Essa preocupação se deve ao fato de que, ao mirar o piso da meta, o governo pode estar negligenciando a necessidade de manter a dívida pública em níveis considerados seguros e sustentáveis a longo prazo. A decisão do TCU serve como um lembrete para que o governo avalie cuidadosamente os impactos de suas escolhas fiscais.
O que é a Lei de Diretrizes Orçamentárias (LDO) e qual a sua importância?
Ainda na quarta-feira, o presidente do Congresso, Davi Alcolumbre (União-AP), confirmou que o projeto da Lei de Diretrizes Orçamentárias (LDO) de 2026 será analisado em sessão conjunta no final da manhã de quinta-feira.
A LDO é crucial, pois estabelece as diretrizes para a elaboração e execução da Lei Orçamentária de 2026. Antes de ser votada na sessão conjunta do Congresso Nacional, a proposta da LDO precisa ser analisada pela Comissão Mista de Orçamento (CMO).
Alcolumbre mencionou que ele e o presidente da Câmara, Hugo Motta (Republicanos-PB), têm trabalhado em conjunto com membros da CMO e líderes para alinhar a tramitação da proposta e do projeto de Lei Orçamentária de 2026. Quer saber mais sobre política? Veja como David Sacks, figura do Vale do Silício, gera controvérsia na Casa Branca por favorecer interesses pessoais e amigos.
Qual o impacto da decisão do TCU no arcabouço fiscal?
O TCU também alertou que a estratégia de buscar o piso da meta fiscal pode impactar a credibilidade do arcabouço fiscal. O arcabouço fiscal é um conjunto de regras que visam garantir a estabilidade das contas públicas e a sustentabilidade da dívida.
A decisão do TCU destaca a importância de o governo ser transparente e responsável na gestão das finanças públicas. Para saber mais sobre finanças, veja essa análise sobre o que a Vale deve apresentar no evento em Londres segundo o Bradesco BBI.
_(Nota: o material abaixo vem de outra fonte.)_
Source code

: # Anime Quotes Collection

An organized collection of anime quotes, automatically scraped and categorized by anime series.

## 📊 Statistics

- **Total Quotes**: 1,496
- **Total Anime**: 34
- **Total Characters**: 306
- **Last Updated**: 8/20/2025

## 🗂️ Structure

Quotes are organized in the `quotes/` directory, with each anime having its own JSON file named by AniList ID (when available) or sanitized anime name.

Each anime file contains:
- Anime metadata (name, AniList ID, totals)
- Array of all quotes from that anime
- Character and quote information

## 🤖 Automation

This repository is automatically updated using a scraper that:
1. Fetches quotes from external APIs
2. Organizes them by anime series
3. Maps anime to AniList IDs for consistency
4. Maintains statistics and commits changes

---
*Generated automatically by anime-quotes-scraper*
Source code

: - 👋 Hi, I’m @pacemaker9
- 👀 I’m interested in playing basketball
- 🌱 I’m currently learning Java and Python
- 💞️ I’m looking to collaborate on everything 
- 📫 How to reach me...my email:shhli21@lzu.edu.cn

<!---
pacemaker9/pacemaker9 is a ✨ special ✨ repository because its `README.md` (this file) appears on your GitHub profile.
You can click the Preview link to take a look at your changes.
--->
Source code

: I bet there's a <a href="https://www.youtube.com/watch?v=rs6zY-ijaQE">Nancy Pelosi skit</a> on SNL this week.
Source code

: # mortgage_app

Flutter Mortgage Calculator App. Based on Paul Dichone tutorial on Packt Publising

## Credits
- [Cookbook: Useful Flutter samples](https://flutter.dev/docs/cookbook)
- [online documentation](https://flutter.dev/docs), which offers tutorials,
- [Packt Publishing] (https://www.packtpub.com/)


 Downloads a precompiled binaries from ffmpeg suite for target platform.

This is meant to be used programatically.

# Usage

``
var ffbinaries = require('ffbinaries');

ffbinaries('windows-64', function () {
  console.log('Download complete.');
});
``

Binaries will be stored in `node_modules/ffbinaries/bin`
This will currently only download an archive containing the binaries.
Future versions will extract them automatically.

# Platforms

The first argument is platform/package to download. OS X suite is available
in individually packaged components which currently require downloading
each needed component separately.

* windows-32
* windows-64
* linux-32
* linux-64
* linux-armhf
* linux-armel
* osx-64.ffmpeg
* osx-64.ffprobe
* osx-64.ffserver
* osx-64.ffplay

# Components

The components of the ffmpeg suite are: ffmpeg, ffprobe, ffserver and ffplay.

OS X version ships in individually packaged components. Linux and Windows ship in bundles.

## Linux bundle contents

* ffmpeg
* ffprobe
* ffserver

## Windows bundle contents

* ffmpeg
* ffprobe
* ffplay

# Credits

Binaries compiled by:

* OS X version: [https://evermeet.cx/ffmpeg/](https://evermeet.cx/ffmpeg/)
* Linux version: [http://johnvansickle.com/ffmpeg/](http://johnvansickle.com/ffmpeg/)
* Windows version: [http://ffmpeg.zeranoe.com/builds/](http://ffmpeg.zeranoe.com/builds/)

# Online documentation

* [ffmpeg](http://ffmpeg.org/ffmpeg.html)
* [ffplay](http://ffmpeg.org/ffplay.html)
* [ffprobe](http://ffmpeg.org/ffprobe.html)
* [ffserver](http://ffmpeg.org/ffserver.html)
Perguntas Frequentes sobre Meta fiscal TCU
O que o TCU decidiu sobre a meta fiscal?
O TCU permitiu que o governo busque o limite inferior da meta fiscal, mas alertou para os riscos que essa estratégia pode trazer para a sustentabilidade da dívida pública e a credibilidade do arcabouço fiscal.
Qual a margem de tolerância da meta fiscal para 2025?
A meta para 2025 é de déficit primário zero, com uma margem de tolerância de 0,25 ponto percentual do PIB, o que corresponde a R$31 bilhões para mais ou para menos.